Maychuk V. Substantiation of a differentiated approach to primary prevention of spinal dizraphia in children

The aim of the study was to substantiate the differentiated approach to primary prevention of spinal dizraphia in children. This was investigated by forming risk groups on the basis of risk factors, clinical, biochemical and molecular genetic markers of folate cycle violation. The reduction in the incidence of children born with congenital malformations of the CNS of nearly 2 times during a 14-year period. But a reduction in the frequency of children born with severe spinal disraphia has not been achieved. Risk factors that increase chances for having child with NTD for women of childbearing age are: burdened obstetrical history -to 3.4 times; family history of stroke, heart attack, varicose disease, thrombosis - to 3.04 times, cancer pathology of the gastrointestinal tract and / or reproductive system - to 2.9 times; family history of congenital malformations - to 3.9 times; congenital malformations in other children in this family - to 4.36 times.
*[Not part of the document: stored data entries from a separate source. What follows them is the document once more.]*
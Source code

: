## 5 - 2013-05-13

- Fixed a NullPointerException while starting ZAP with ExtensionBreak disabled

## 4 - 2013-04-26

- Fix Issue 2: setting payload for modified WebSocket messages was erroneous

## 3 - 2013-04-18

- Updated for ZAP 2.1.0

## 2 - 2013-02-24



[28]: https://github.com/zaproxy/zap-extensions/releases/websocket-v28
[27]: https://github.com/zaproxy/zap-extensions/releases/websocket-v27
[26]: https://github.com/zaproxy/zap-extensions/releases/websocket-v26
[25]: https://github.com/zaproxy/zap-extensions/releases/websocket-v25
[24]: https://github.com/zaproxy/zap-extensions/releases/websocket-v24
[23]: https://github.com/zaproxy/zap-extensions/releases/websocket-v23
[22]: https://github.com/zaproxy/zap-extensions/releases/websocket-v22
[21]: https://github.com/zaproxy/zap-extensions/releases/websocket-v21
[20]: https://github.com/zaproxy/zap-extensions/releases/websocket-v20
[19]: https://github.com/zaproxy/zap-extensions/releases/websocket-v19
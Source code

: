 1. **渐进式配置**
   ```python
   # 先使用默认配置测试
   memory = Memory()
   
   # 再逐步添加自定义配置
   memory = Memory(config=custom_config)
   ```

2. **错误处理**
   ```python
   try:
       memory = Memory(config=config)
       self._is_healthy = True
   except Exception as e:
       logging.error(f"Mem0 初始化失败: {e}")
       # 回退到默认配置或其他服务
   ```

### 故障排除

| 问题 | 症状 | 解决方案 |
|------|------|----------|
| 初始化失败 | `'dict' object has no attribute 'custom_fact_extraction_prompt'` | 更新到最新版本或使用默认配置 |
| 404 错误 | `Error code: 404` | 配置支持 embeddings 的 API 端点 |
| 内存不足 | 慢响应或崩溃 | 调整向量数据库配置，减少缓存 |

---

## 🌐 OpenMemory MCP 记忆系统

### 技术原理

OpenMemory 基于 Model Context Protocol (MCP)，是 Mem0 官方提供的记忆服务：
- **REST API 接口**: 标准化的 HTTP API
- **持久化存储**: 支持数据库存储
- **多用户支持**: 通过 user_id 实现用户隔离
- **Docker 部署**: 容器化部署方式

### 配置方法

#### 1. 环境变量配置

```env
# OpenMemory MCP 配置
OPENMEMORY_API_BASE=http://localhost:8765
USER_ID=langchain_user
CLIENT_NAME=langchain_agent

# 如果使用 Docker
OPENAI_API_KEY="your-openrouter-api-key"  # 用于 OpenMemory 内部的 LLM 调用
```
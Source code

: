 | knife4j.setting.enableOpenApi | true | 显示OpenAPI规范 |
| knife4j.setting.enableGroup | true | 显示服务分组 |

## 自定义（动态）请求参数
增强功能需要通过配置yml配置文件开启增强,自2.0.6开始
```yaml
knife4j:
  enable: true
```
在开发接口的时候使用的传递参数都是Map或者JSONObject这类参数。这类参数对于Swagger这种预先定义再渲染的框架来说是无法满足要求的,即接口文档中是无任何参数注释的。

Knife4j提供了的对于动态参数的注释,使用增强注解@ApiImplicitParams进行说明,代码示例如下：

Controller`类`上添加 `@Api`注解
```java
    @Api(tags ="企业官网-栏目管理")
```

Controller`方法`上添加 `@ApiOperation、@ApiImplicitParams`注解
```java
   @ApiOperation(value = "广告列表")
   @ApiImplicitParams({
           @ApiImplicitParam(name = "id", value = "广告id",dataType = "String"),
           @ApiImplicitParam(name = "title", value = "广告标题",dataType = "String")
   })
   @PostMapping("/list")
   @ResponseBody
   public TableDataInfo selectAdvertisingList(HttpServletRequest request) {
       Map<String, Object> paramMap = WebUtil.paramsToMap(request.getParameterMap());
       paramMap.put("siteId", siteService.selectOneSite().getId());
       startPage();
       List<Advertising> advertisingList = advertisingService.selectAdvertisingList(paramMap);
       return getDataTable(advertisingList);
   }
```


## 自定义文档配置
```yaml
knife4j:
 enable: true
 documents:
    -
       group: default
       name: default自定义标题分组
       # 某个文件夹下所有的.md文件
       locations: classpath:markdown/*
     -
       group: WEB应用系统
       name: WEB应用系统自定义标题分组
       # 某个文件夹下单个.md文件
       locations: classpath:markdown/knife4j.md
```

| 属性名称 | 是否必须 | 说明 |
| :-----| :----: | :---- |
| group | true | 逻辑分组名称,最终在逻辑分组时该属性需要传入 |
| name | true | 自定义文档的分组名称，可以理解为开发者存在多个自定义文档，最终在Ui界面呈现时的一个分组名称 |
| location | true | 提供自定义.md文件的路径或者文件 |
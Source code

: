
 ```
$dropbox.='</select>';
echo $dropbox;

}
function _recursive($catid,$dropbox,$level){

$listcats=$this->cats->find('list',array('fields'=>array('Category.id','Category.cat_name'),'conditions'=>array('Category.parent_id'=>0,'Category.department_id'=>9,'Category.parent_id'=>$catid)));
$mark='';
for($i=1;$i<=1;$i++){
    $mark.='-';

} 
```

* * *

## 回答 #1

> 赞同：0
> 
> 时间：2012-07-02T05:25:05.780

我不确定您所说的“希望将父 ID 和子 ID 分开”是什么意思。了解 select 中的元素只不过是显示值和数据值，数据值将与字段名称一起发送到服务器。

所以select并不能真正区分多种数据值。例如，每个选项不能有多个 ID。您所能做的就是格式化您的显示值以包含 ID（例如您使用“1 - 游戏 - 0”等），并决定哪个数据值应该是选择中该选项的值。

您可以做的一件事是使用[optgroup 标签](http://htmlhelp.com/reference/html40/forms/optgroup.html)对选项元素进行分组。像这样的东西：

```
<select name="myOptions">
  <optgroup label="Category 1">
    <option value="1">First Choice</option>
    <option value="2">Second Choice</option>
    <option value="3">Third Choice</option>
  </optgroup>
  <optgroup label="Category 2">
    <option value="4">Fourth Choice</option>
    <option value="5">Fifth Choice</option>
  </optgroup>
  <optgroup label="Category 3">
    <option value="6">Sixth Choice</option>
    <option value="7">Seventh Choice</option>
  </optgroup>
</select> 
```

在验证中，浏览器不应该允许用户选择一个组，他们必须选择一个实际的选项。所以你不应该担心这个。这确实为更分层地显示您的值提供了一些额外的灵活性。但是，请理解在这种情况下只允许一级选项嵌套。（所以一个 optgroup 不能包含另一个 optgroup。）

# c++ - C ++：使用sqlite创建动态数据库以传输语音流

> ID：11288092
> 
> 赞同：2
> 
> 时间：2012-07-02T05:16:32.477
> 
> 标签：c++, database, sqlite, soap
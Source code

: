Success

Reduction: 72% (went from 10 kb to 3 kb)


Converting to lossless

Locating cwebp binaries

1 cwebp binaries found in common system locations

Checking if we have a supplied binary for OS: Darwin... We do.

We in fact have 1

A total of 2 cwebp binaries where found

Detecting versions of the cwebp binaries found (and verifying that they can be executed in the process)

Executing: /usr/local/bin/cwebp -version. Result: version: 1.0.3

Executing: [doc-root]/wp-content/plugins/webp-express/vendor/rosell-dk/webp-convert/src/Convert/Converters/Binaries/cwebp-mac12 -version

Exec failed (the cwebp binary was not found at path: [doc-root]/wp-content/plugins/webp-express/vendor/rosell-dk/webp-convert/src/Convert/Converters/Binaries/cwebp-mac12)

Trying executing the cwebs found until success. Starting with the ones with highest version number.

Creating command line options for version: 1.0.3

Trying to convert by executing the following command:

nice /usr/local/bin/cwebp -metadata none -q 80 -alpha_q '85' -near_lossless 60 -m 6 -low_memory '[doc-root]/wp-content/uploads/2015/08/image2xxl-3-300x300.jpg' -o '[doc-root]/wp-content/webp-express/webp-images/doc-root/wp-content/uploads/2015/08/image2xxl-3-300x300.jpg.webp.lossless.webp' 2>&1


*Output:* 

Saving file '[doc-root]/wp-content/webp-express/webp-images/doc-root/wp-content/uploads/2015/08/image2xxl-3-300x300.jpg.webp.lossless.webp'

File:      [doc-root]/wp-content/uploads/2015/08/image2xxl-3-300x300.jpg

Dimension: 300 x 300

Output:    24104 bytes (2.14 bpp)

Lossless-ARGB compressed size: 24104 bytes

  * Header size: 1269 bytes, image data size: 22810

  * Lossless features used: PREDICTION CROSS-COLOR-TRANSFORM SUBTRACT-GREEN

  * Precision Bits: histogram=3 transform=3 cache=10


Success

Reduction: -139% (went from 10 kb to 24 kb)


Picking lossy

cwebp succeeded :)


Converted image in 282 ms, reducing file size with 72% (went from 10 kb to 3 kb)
The heterozygous mutated subjects in both A1298C and C677T polymorphisms of MTHFR gene have 10.8 fold risk of having a child with NTD (CI 7,1-16,5). It is advisable to motivate women from high risk groups to consult a specialist in medical genetics and / or family planning for further investigation. The individual risk should be considered and the appropriate prophylactic dose of folic acid determined according to homocysteine level and MTHFR polymorphisms assessment.